CS35 Lab 8: Plagiarism Detector, AVL Trees

Due by 11:59 p.m., Sunday, November 9, 2014

This lab has two main parts: you will write a plagiarism detector, and you'll implement AVLTrees. Your overall tasks are:

  1. Implement and test a plagiarism detector that uses BSTs.
  2. Create and test an AVLTree implementation.
  3. Modify your plagiarism detector to handle both linkedBSTs and AVLTrees.
  4. Answer a few short questions in your README file.
  5. Optionally complete the extra credit portion of the lab (see below.)
Since the work involved in the first two are largely separate, we've divided this writeup accordingly. Don't worry---implementing the AVLTree requires little code besides what you've already done for lab 07, and if you design your plagiarism detector well, modifying it to handle AVLTrees should require very little extra work.


Sample Runs

Sample runs:


Plagiarism Detector Introduction

This week's lab will further the development of a plagiarism detection algorithm. Given a set of documents your algorithm will identify significant matches between pairs of documents that indicate shared use of the same material. Specifically, we will test your program on a set of essays submitted by high school students. You can peruse the data set here in

/home/brody/public/cs35/cheatDetector/data/
Beware, the writing quality may not be up to Swarthmore's high standards.

Your main program will be implemented in cheatDetector.cpp. For each document you will report the essay with largest number of hits (i.e., matching phrases). The design of your main program will be largely left up to you, but we have broken down the requirements into the following parts:

  1. Starting files: your starting files are a mixture of reusing lab 7 material and obtaining new files.
  2. Input: Your program will begin by obtaining inputs. However, you will not perform any user input (i.e., cin).
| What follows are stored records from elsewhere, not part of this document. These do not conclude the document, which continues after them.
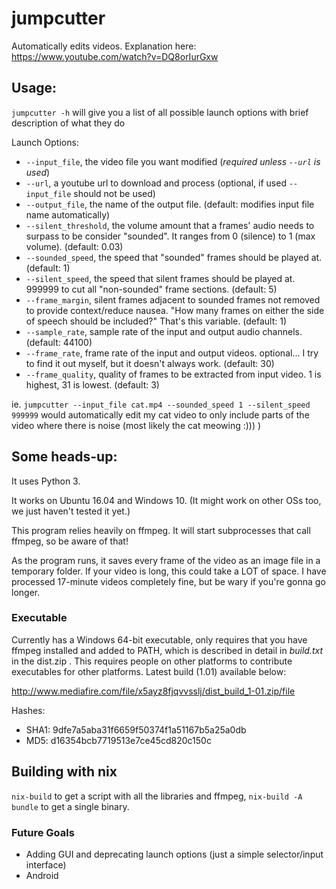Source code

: # jumpcutter
Automatically edits videos. Explanation here: https://www.youtube.com/watch?v=DQ8orIurGxw

## Usage:

`jumpcutter -h` will give you a list of all possible launch options with brief description of what they do

Launch Options:
- `--input_file`, the video file you want modified (*required unless `--url` is used*)
- `--url`, a youtube url to download and process (optional, if used `--input_file` should not be used)
- `--output_file`, the name of the output file. (default: modifies input file name automatically)
- `--silent_threshold`, the volume amount that a frames' audio needs to surpass to be consider "sounded". It ranges from 0 (silence) to 1 (max volume). (default: 0.03)
- `--sounded_speed`, the speed that "sounded" frames should be played at. (default: 1)
- `--silent_speed`, the speed that silent frames should be played at. 999999 to cut all "non-sounded" frame sections. (default: 5)
- `--frame_margin`, silent frames adjacent to sounded frames not removed to provide context/reduce nausea. "How many frames on either the side of speech should be included?" That's this variable. (default: 1)
- `--sample_rate`, sample rate of the input and output audio channels. (default: 44100)
- `--frame_rate`, frame rate of the input and output videos. optional... I try to find it out myself, but it doesn't always work. (default: 30)
- `--frame_quality`, quality of frames to be extracted from input video. 1 is highest, 31 is lowest. (default: 3)

ie. `jumpcutter --input_file cat.mp4 --sounded_speed 1 --silent_speed 999999` would automatically edit my cat video to only include parts of the video where there is noise (most likely the cat meowing :))) )

## Some heads-up:

It uses Python 3.

It works on Ubuntu 16.04 and Windows 10. (It might work on other OSs too, we just haven't tested it yet.)

This program relies heavily on ffmpeg. It will start subprocesses that call ffmpeg, so be aware of that!

As the program runs, it saves every frame of the video as an image file in a
temporary folder. If your video is long, this could take a LOT of space.
I have processed 17-minute videos completely fine, but be wary if you're gonna go longer.

### Executable

Currently has a Windows 64-bit executable, only requires that you have ffmpeg installed and added to PATH, which is described in detail in *build.txt* in the dist.zip . This requires people on other platforms to contribute executables for other platforms. Latest build (1.01) available below:

http://www.mediafire.com/file/x5ayz8fjqvvsslj/dist_build_1-01.zip/file

Hashes:
 - SHA1: 9dfe7a5aba31f6659f50374f1a51167b5a25a0db
 - MD5: d16354bcb7719513e7ce45cd820c150c

## Building with nix
`nix-build` to get a script with all the libraries and ffmpeg, `nix-build -A bundle` to get a single binary.

### Future Goals

- Adding GUI and deprecating launch options (just a simple selector/input interface)
- Android
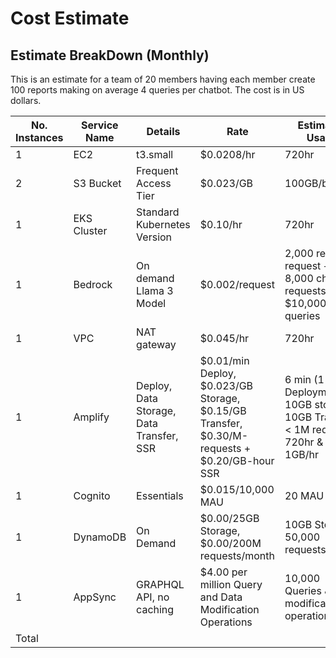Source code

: # Cost Estimate

## Estimate BreakDown (Monthly)
This is an estimate for a team of 20 members having each member create 100 reports making on average 4 queries per chatbot. The cost is in US dollars.

| No. Instances | Service Name | Details | Rate | Estimated Usage | Estimated Cost|
|---|---|---|---|---|---|
| 1 | EC2 |  t3.small |	$0.0208/hr | 720hr | $14.98 |
| 2 | S3 Bucket | Frequent Access Tier | $0.023/GB | 100GB/bucket | $4.60 | 
| 1 | EKS Cluster | Standard Kubernetes Version | $0.10/hr | 720hr | $7.20 |    
| 1 | Bedrock | On demand Llama 3 Model | $0.002/request |2,000 report request + 8,000 chatbot requests = $10,000 queries | $20.00 | 
| 1 | VPC | NAT gateway | $0.045/hr | 720hr | $32.40 |
| 1 | Amplify | Deploy, Data Storage, Data Transfer, SSR |\$0.01/min Deploy, \$0.023/GB Storage, \$0.15/GB Transfer, \$0.30/M-requests + \$0.20/GB-hour SSR | 6 min (1 Deployment), 10GB storage, 10GB Transfer, < 1M requests, 720hr & 1GB/hr | $146.09 |
| 1 | Cognito | Essentials | $0.015/10,000 MAU | 20 MAU | $0.02 |
| 1 | DynamoDB | On Demand | \$0.00/25GB Storage, \$0.00/200M requests/month | 10GB Storage, 50,000 requests/month | $0.00 |
| 1 | AppSync | GRAPHQL API, no caching| $4.00 per million Query and Data Modification Operations | 10,000 Queries & Data modification operations | $4.00 |
| Total | | | | | \$229.29/month |



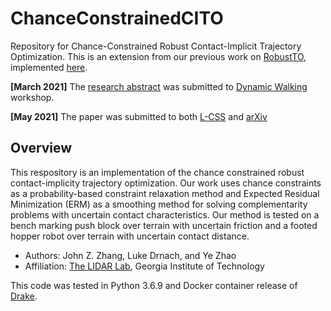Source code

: # ChanceConstrainedCITO
Repository for Chance-Constrained Robust Contact-Implicit Trajectory Optimization.
This is an extension from our previous work on [RobustTO](http://lab-idar.gatech.edu/wp-content/uploads/Publications/robust-traj-opt-2021.pdf), implemented [here](https://github.com/GTLIDAR/RobustContactERM).

**[March 2021]** The [research abstract](http://lab-idar.gatech.edu/wp-content/uploads/Publications/DW2021_Chance_Constraint.pdf) was submitted to [Dynamic Walking](https://www.dynamicwalking2021.org/) workshop. 

**[May 2021]** The paper was submitted to both [L-CSS](http://ieee-cssletters.dei.unipd.it/index.php) and [arXiv]()

## Overview
This respository is an implementation of the chance constrained robust contact-implicity trajectory optimization. Our work uses chance constraints as a probability-based constraint relaxation method and Expected Residual Minimization (ERM) as a smoothing method for solving complementarity problems with uncertain contact characteristics. Our method is tested on a bench marking push block over terrain with uncertain friction and a footed hopper robot over terrain with uncertain contact distance. 

* Authors: John Z. Zhang, Luke Drnach, and Ye Zhao
* Affiliation: [The LIDAR Lab](http://lab-idar.gatech.edu/), Georgia Institute of Technology

This code was tested in Python 3.6.9 and Docker container release of [Drake](https://drake.mit.edu/docker.html). 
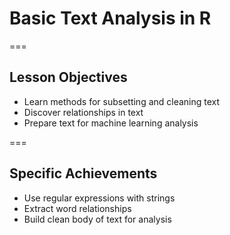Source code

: ---
---

# Basic Text Analysis in R

===

## Lesson Objectives

  - Learn methods for subsetting and cleaning text
  - Discover relationships in text 
  - Prepare text for machine learning analysis

===
  
## Specific Achievements
  
  - Use regular expressions with strings
  - Extract word relationships
  - Build clean body of text for analysis
 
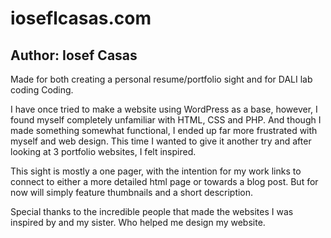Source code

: # ioseflcasas.com

## Author: Iosef Casas

Made for both creating a personal resume/portfolio sight and for DALI lab coding Coding.

I have once tried to make a website using WordPress as a base, however, I found myself completely unfamiliar with HTML, CSS and PHP. And though I made something somewhat functional, I ended up far more frustrated with myself and web design. This time I wanted to give it another try and after looking at 3 portfolio websites, I felt inspired.

This sight is mostly a one pager, with the intention for my work links to connect to either a more detailed html page or towards a blog post. But for now will simply feature thumbnails and a short description.

Special thanks to the incredible people that made the websites I was inspired by and my sister. Who helped me design my website.
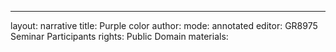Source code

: ---
layout: narrative
title: Purple color
author:
mode: annotated
editor: GR8975 Seminar Participants
rights: Public Domain
materials: 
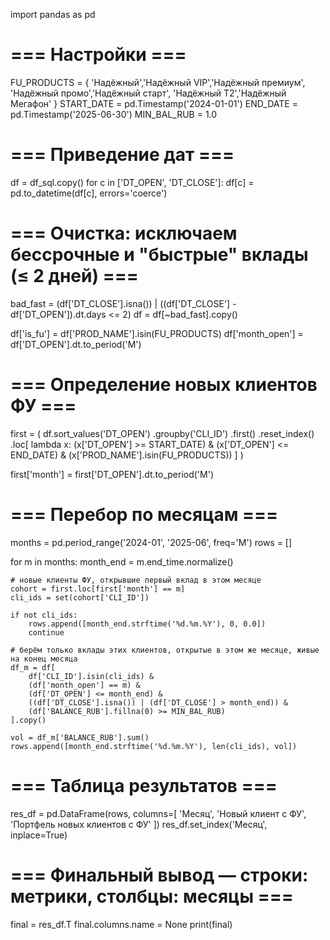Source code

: import pandas as pd

# === Настройки ===
FU_PRODUCTS = {
    'Надёжный','Надёжный VIP','Надёжный премиум',
    'Надёжный промо','Надёжный старт',
    'Надёжный T2','Надёжный Мегафон'
}
START_DATE = pd.Timestamp('2024-01-01')
END_DATE   = pd.Timestamp('2025-06-30')
MIN_BAL_RUB = 1.0

# === Приведение дат ===
df = df_sql.copy()
for c in ['DT_OPEN', 'DT_CLOSE']:
    df[c] = pd.to_datetime(df[c], errors='coerce')

# === Очистка: исключаем бессрочные и "быстрые" вклады (≤ 2 дней) ===
bad_fast = (df['DT_CLOSE'].isna()) | ((df['DT_CLOSE'] - df['DT_OPEN']).dt.days <= 2)
df = df[~bad_fast].copy()

df['is_fu'] = df['PROD_NAME'].isin(FU_PRODUCTS)
df['month_open'] = df['DT_OPEN'].dt.to_period('M')

# === Определение новых клиентов ФУ ===
first = (
    df.sort_values('DT_OPEN')
      .groupby('CLI_ID')
      .first()
      .reset_index()
      .loc[
         lambda x:
         (x['DT_OPEN'] >= START_DATE) &
         (x['DT_OPEN'] <= END_DATE) &
         (x['PROD_NAME'].isin(FU_PRODUCTS))
      ]
)

first['month'] = first['DT_OPEN'].dt.to_period('M')

# === Перебор по месяцам ===
months = pd.period_range('2024-01', '2025-06', freq='M')
rows = []

for m in months:
    month_end = m.end_time.normalize()

    # новые клиенты ФУ, открывшие первый вклад в этом месяце
    cohort = first.loc[first['month'] == m]
    cli_ids = set(cohort['CLI_ID'])

    if not cli_ids:
        rows.append([month_end.strftime('%d.%m.%Y'), 0, 0.0])
        continue

    # берём только вклады этих клиентов, открытые в этом же месяце, живые на конец месяца
    df_m = df[
        df['CLI_ID'].isin(cli_ids) &
        (df['month_open'] == m) &
        (df['DT_OPEN'] <= month_end) &
        ((df['DT_CLOSE'].isna()) | (df['DT_CLOSE'] > month_end)) &
        (df['BALANCE_RUB'].fillna(0) >= MIN_BAL_RUB)
    ].copy()

    vol = df_m['BALANCE_RUB'].sum()
    rows.append([month_end.strftime('%d.%m.%Y'), len(cli_ids), vol])

# === Таблица результатов ===
res_df = pd.DataFrame(rows, columns=[
    'Месяц',
    'Новый клиент с ФУ',
    'Портфель новых клиентов с ФУ'
])
res_df.set_index('Месяц', inplace=True)

# === Финальный вывод — строки: метрики, столбцы: месяцы ===
final = res_df.T
final.columns.name = None
print(final)
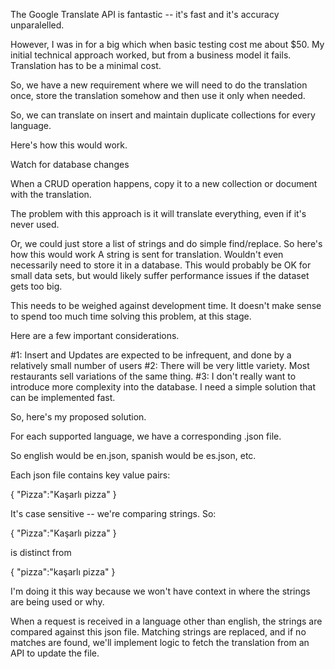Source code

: The Google Translate API is fantastic -- it's fast and it's accuracy unparalelled.

However, I was in for a big which when basic testing cost me about $50.  My initial technical approach
worked, but from a business model it fails.  Translation has to be a minimal cost.

So, we have a new requirement where we will need to do the translation once, store the translation somehow and then use
it only when needed.

So, we can translate on insert and maintain duplicate collections for every language.

Here's how this would work.

Watch for database changes

When a CRUD operation happens, copy it to a new collection or document with the translation.

The problem with this approach is it will translate everything, even if it's never used.  


Or, we could just store a list of strings and do simple find/replace.  So here's how this would work
A string is sent for translation.  Wouldn't even necessarily need to store it in a database.  This would
probably be OK for small data sets, but would likely suffer performance issues if the dataset gets too big.

This needs to be weighed against development time.  It doesn't make sense to spend too much time solving this
problem, at this stage.

Here are a few important considerations.

#1: Insert and Updates are expected to be infrequent, and done by a relatively small number of users
#2: There will be very little variety.  Most restaurants sell variations of the same thing.
#3: I don't really want to introduce more complexity into the database.  I need a simple solution that can be implemented fast.

So, here's my proposed solution.

For each supported language, we have a corresponding .json file.

So english would be en.json, spanish would be es.json, etc.

Each json file contains key value pairs:

{
	"Pizza":"Kaşarlı pizza"
}

It's case sensitive -- we're comparing strings.  So:

{
	"Pizza":"Kaşarlı pizza"
}

is distinct from 

{
	"pizza":"kaşarlı pizza"
}

I'm doing it this way because we won't have context in where the strings are being used or why.

When a request is received in a language other than english, the strings are compared against this json file.  Matching strings are replaced, and if no matches are found, we'll implement logic to fetch the translation from an API to update the file.






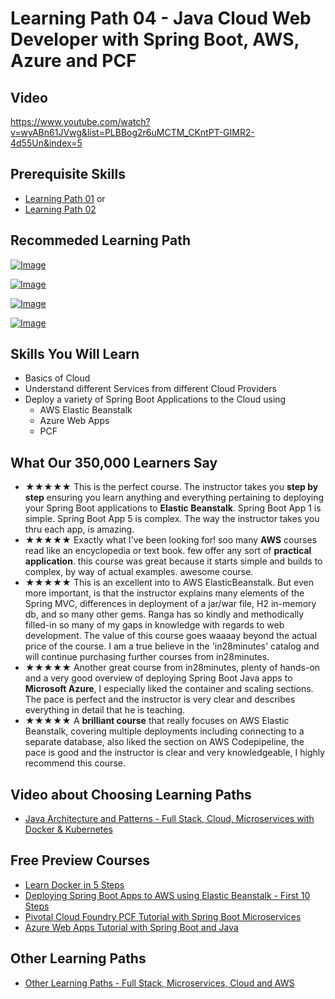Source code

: # Learning Path 04 - Java Cloud Web Developer with Spring Boot, AWS, Azure and PCF

## Video

https://www.youtube.com/watch?v=wyABn61JVwg&list=PLBBog2r6uMCTM_CKntPT-GIMR2-4d55Un&index=5

## Prerequisite Skills
- [Learning Path 01](./01.md) or 
- [Learning Path 02](./02.md)

## Recommeded Learning Path

[![Image](https://www.springboottutorial.com/images/Course-aws-architect-associate-certification.png "AWS Architect Associate Certification")](https://links.in28minutes.com/aws-architect-associate-certification)

[![Image](https://www.springboottutorial.com/images/Course-Deploy-Java-Spring-Boot-Apps-To-AWS.png "Deploying Spring Boot Apps to AWS using Elastic Beanstalk")](https://links.in28minutes.com/MISC-AWS-BEANSTALK)

[![Image](https://www.springboottutorial.com/images/Course-Deploy-SpringBoot-To-Azure-Web-Apps.png "Azure Crash Course for Java Spring Boot Developers")](https://links.in28minutes.com/MISC-AZURE)

[![Image](https://www.springboottutorial.com/images/Course-pivotal-cloud-foundry-pcf-deploying-spring-boot-apps.png "Deploying Spring Boot Microservices to PCF Pivotal Cloud Foundry")](https://links.in28minutes.com/MISC-PCF)

## Skills You Will Learn
- Basics of Cloud
- Understand different Services from different Cloud Providers
- Deploy a variety of Spring Boot Applications to the Cloud using
	- AWS Elastic Beanstalk
	- Azure Web Apps
	- PCF

## What Our 350,000 Learners Say

- ★★★★★ This is the perfect course.  The instructor takes you **step by step** ensuring you learn anything and everything pertaining to deploying your Spring Boot applications to **Elastic Beanstalk**.  Spring Boot App 1 is simple. Spring Boot App 5 is complex.  The way the instructor takes you thru each app, is amazing.
- ★★★★★ Exactly what I've been looking for! soo many **AWS** courses read like an encyclopedia or text book. few offer any sort of **practical application**. this course was great because it starts simple and builds to complex, by way of actual examples. awesome course.
- ★★★★★ This is an excellent into to AWS ElasticBeanstalk.  But even more important, is that the instructor explains many elements of the Spring MVC, differences in deployment of a jar/war file, H2 in-memory db, and so many other gems.  Ranga has so kindly and methodically filled-in so many of my gaps in knowledge with regards to web development.  The value of this course goes waaaay beyond the actual price of the course.  I am a true believe in the 'in28minutes' catalog and will continue purchasing further courses from in28minutes.
- ★★★★★ Another great course from in28minutes, plenty of hands-on and a very good overview of deploying Spring Boot Java apps to **Microsoft Azure**, I especially liked the container and scaling sections. The pace is perfect and the instructor is very clear and describes everything in detail that he is teaching.
- ★★★★★ A **brilliant course** that really focuses on AWS Elastic Beanstalk, covering multiple deployments including connecting to a separate database, also liked the section on AWS Codepipeline, the pace is good and the instructor is clear and very knowledgeable, I highly recommend this course.

## Video about Choosing Learning Paths

- [Java Architecture and Patterns - Full Stack, Cloud, Microservices with Docker & Kubernetes](https://links.in28minutes.com/in28minutes-LP-Overview-Video)

## Free Preview Courses

- [Learn Docker in 5 Steps](https://www.youtube.com/watch?v=Rt5G5Gj7RP0)
- [Deploying Spring Boot Apps to AWS using Elastic Beanstalk - First 10 Steps](https://www.youtube.com/watch?v=ueKwBqobijE)
- [Pivotal Cloud Foundry PCF Tutorial with Spring Boot Microservices](https://www.youtube.com/watch?v=bafEegslWoc)
- [Azure Web Apps Tutorial with Spring Boot and Java](https://www.youtube.com/watch?v=-tia-ZaprHQ)

## Other Learning Paths

- [Other Learning Paths - Full Stack, Microservices, Cloud and AWS](.)
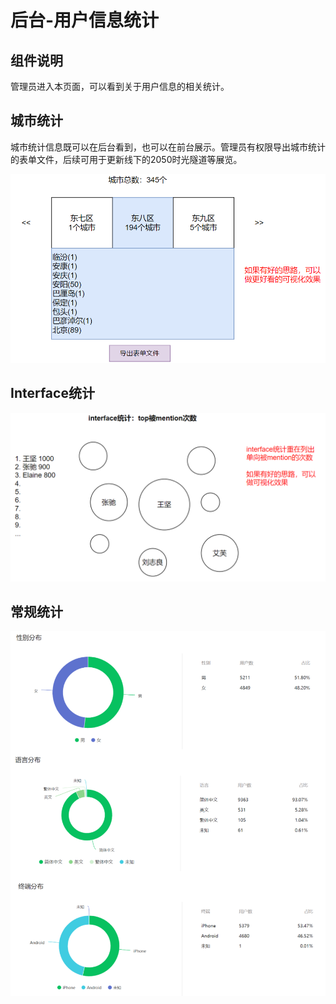 # 后台-用户信息统计

## 组件说明

管理员进入本页面，可以看到关于用户信息的相关统计。

## 城市统计

城市统计信息既可以在后台看到，也可以在前台展示。管理员有权限导出城市统计的表单文件，后续可用于更新线下的2050时光隧道等展览。

![](../3/count-cities.png)

## Interface统计

![](../3/count-interface.png)

## 常规统计

![](../3/count-general.png)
Instead, you will use command-line arguments, discussed below.
  3. Load one document: your program will create a searchable version of one essay by representing all of its phrases in a binary search tree.
  4. Storing all documents: once you have determined how to load one document, you will need to determine how to keep track of all documents in a data structure.
  5. Detect top matches: for each essay, you will compare against all other essays by utilizing your binary search tree representation. Each essay will report the highest match score.
  6. Output statistics: in part B you will implement an AVL Tree. To compare the performance of a balanced vs unbalanced binary search tree, you will report the heights of your trees.

Make sure your design is easily modified to use either a LinkedBST or an AVLTree to represent a document. Also, do not implement the AVLTree until you have finished your cheatDetector. While you have not implemented the AVLTree, a good design will make it very easy to incorporate this second BST implementation. The user will specify which they want to use at run-time. If you understand polymorphism, this is pretty simple to accomplish.


Getting Started with the Plagiarism Detector

TODO:

First, run update35 to create your labs/08 directory and obtain the central file cheatDetector.cpp. Note: when you run update35, you might find an error message like

$ chmod: changing permissions of '/home/jbas/cs35//labs/08/data': Operation not permitted
You can safely ignore this. You'll also get test files in the input directory and a Makefile that accounts for the AVLTree. You'll also want to copy over the files from Lab 07 for use this week (except the Makefile and the README file). To do so, follow this script:
$ cd ~/cs35/labs/08/
$ cp -r ../07/* .
cp: overwrite `./Makefile'? no
cp: overwrite `./README'? no
This will let you use your LinkedBST implementation this week. Note that you should be sure to fix any errors in that implementation otherwise your main program may not work properly. Once you start adding in elements for the AVLTree you'll have to modify the Makefile; you'll find instructions in the AVLTree portion of this writeup.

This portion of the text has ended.